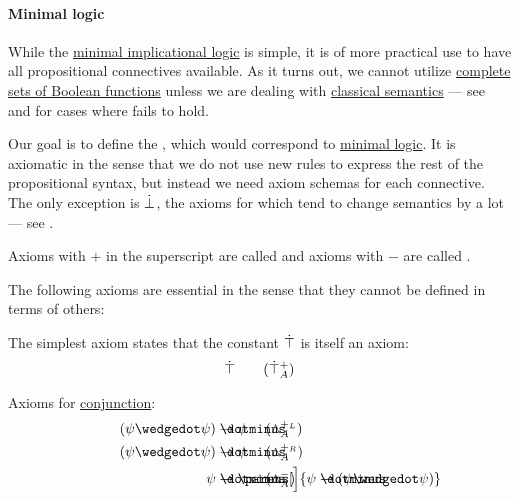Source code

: \paragraph{Minimal logic}

\begin{definition}\label{def:minimal_implicational_logic}
  While the \hyperref[def:minimal_implication_logic]{minimal implicational logic} is simple, it is of more practical use to have all propositional connectives available. As it turns out, we cannot utilize \hyperref[def:boolean_closure/complete]{complete sets of Boolean functions} unless we are dealing with \hyperref[def:propositional_entailment]{classical semantics} --- see  and  for cases where  fails to hold.

  Our goal is to define the , which would correspond to \hyperref[def:minimal_logic]{minimal logic}. It is axiomatic in the sense that we do not use new rules to express the rest of the propositional syntax, but instead we need axiom schemas for each connective. The only exception is \hyperref[def:propositional_alphabet/constants/verum]{\( \dot\bot \)}, the axioms for which tend to change semantics by a lot --- see .

  Axioms with \( + \) in the superscript are called  and axioms with \( - \) are called .

  The following axioms are essential in the sense that they cannot be defined in terms of others:
  \begin{thmenum}[series=def:minimal_implicational_logic]
     The simplest axiom states that the constant \hyperref[def:propositional_alphabet/constants/verum]{\( \dot\top \)} is itself an axiom:
    \begin{equation}\label{eq:def:minimal_implicational_logic/top/intro}
      \syntop \tag{\( \syntop_A^+ \)}
    \end{equation}

     Axioms for \hyperref[def:propositional_alphabet/connectives/conjunction]{conjunction}:
    \begin{align}
      \mathllap{ (\psi \synwedge \psi) } &\synimplies \mathrlap{ \psi } \tag{\( \wedge_A^{+_L} \)} \label{eq:def:minimal_implicational_logic/and/elim_left} \\
      \mathllap{ (\psi \synwedge \psi) } &\synimplies \mathrlap{ \psi } \tag{\( \wedge_A^{+_R} \)} \label{eq:def:minimal_implicational_logic/and/elim_right} \\
      \mathllap{ \psi }               &\synimplies \mathrlap{ \parens[\Big]{ \psi \synimplies (\psi \synwedge \psi) } } \tag{\( \wedge_A^{-} \)} \label{eq:def:minimal_implicational_logic/and/intro}
    \end{align}


\end{thmenum}
\end{definition}

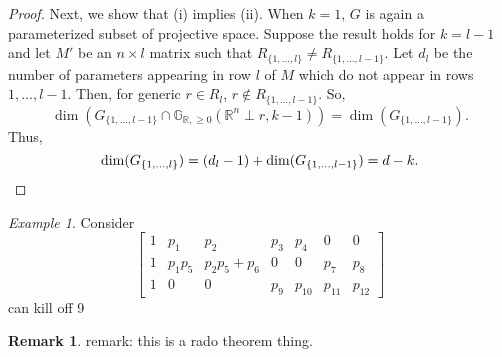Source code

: \documentclass[11pt]{article}
\newcommand{\R}{\mathbb{R}}
\newcommand{\Gr}{\mathbb{G}_{\R, \geq 0}}
\theoremstyle{remark}
\newtheorem{eg}[thm]{Example}
\theoremstyle{definition}
\newtheorem{rmk}[thm]{Remark}
\begin{document}
\begin{appendices}
\begin{proof}
Next, we show that (i) implies (ii). When $k = 1$, $G$ is again a parameterized subset of projective space. Suppose the result holds for $k = l-1$ and let $M'$ be an $n \times l$ matrix such that $R_{\{1,\dots,l\}} \neq R_{\{1,\dots,l-1\}}$. Let $d_l$ be the number of parameters appearing in row $l$ of $M$ which do not appear in rows $1, \dots, l-1$. Then, for generic $r \in R_{l}$, $r \notin R_{\{1,\dots,l-1\}}$. So,
%
\begin{displaymath}
\dim(G_{\{1,\dots,l-1\}} \cap \Gr(\mathbb{R}^n \perp r, k-1)) = \dim(G_{\{1,\dots,l-1\}}).
\end{displaymath}
%
\noindent
Thus,
%
\begin{displaymath}
\dim(G_{\{1,\dots,l\}}) = (d_l - 1) + \dim(G_{\{1,\dots,l-1\}}) = d-k.
\qedhere
\end{displaymath}
\end{proof}

\begin{eg}
Consider
\begin{displaymath}
\begin{bmatrix}
1 & p_1 & p_2 & p_3 & p_4 & 0 & 0 \\
1 & p_1 p_5 & p_2 p_5 + p_6 & 0 & 0 & p_7 & p_8 \\
1 & 0 & 0 & p_9 & p_{10} & p_{11} & p_{12}
\end{bmatrix}
\end{displaymath}
can kill off 9
\end{eg}

\begin{rmk}
remark: this is a rado theorem thing.
\end{rmk}

\end{appendices}
\end{document}
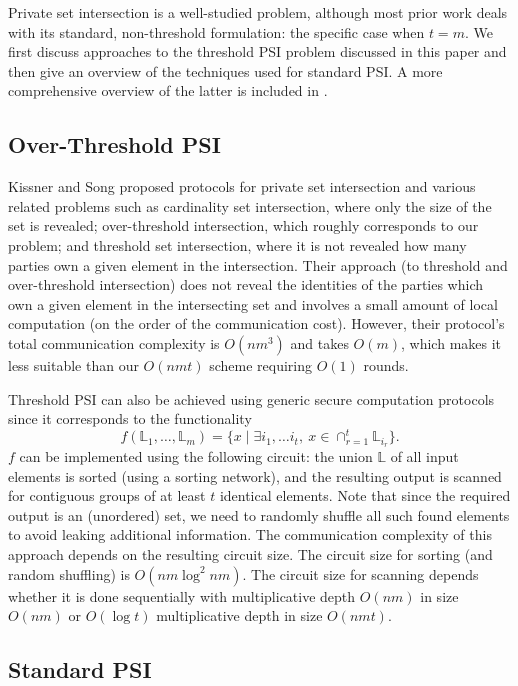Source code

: Private set intersection is a well-studied problem, although most
prior work deals with its standard, non-threshold formulation: the
specific case when $t=m$. We first discuss approaches to the threshold
PSI problem discussed in this paper and then give an overview of the
techniques used for standard PSI. A more comprehensive overview of
the latter is included in \cite{Pinkas}.

\subsection{Over-Threshold PSI}

Kissner and Song \cite{Kissner} proposed protocols for private set
intersection and various related problems such as cardinality set
intersection, where only the size of the set is revealed; over-threshold
intersection, which roughly corresponds to our problem; and threshold
set intersection, where it is not revealed how many parties own a
given element in the intersection. Their approach (to threshold
and over-threshold intersection) does not reveal the identities of
the parties which own a given element in the intersecting set and
involves a small amount of local computation (on the order of the
communication cost). However, their protocol's total communication
complexity is $O(nm^{3})$ and takes $O(m)$, which makes it less suitable
than our $O(nmt)$ scheme requiring $O(1)$ rounds.

Threshold PSI can also be achieved using generic secure computation
protocols since it corresponds to the functionality 
\[
f(\mathbb{L}_{1},\ldots,\mathbb{L}_{m})=\{x\mid\exists i_{1},\ldots i_{t},\ x\in\cap_{r=1}^{t}\mathbb{L}_{i_{r}}\}.
\]
$f$ can be implemented using the following circuit: the union $\mathbb{L}$
of all input elements is sorted (using a sorting network), and the
resulting output is scanned for contiguous groups of at least $t$
identical elements. Note that since the required output is an (unordered)
set, we need to randomly shuffle all such found elements to avoid
leaking additional information. The communication complexity of this
approach depends on the resulting circuit size.  The circuit size for 
sorting (and random shuffling) is $O(nm\log^{2}nm)$. The circuit size for
scanning depends whether it is done sequentially with multiplicative depth
$O(nm)$ in size $O(nm)$ or $O(\log t)$ multiplicative depth in size $O(nmt)$.

\subsection{Standard PSI }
________________________________________
* [About this task]: After locating the line with "it less suitable" in the records above, please set down that line and all later ones exactly, and no other line.

* [Exercise solution]:
complexity is $O(nm^{3})$ and takes $O(m)$, which makes it less suitable
than our $O(nmt)$ scheme requiring $O(1)$ rounds.

Threshold PSI can also be achieved using generic secure computation
protocols since it corresponds to the functionality 
\[
f(\mathbb{L}_{1},\ldots,\mathbb{L}_{m})=\{x\mid\exists i_{1},\ldots i_{t},\ x\in\cap_{r=1}^{t}\mathbb{L}_{i_{r}}\}.
\]
$f$ can be implemented using the following circuit: the union $\mathbb{L}$
of all input elements is sorted (using a sorting network), and the
resulting output is scanned for contiguous groups of at least $t$
identical elements. Note that since the required output is an (unordered)
set, we need to randomly shuffle all such found elements to avoid
leaking additional information. The communication complexity of this
approach depends on the resulting circuit size.  The circuit size for 
sorting (and random shuffling) is $O(nm\log^{2}nm)$. The circuit size for
scanning depends whether it is done sequentially with multiplicative depth
$O(nm)$ in size $O(nm)$ or $O(\log t)$ multiplicative depth in size $O(nmt)$.

\subsection{Standard PSI }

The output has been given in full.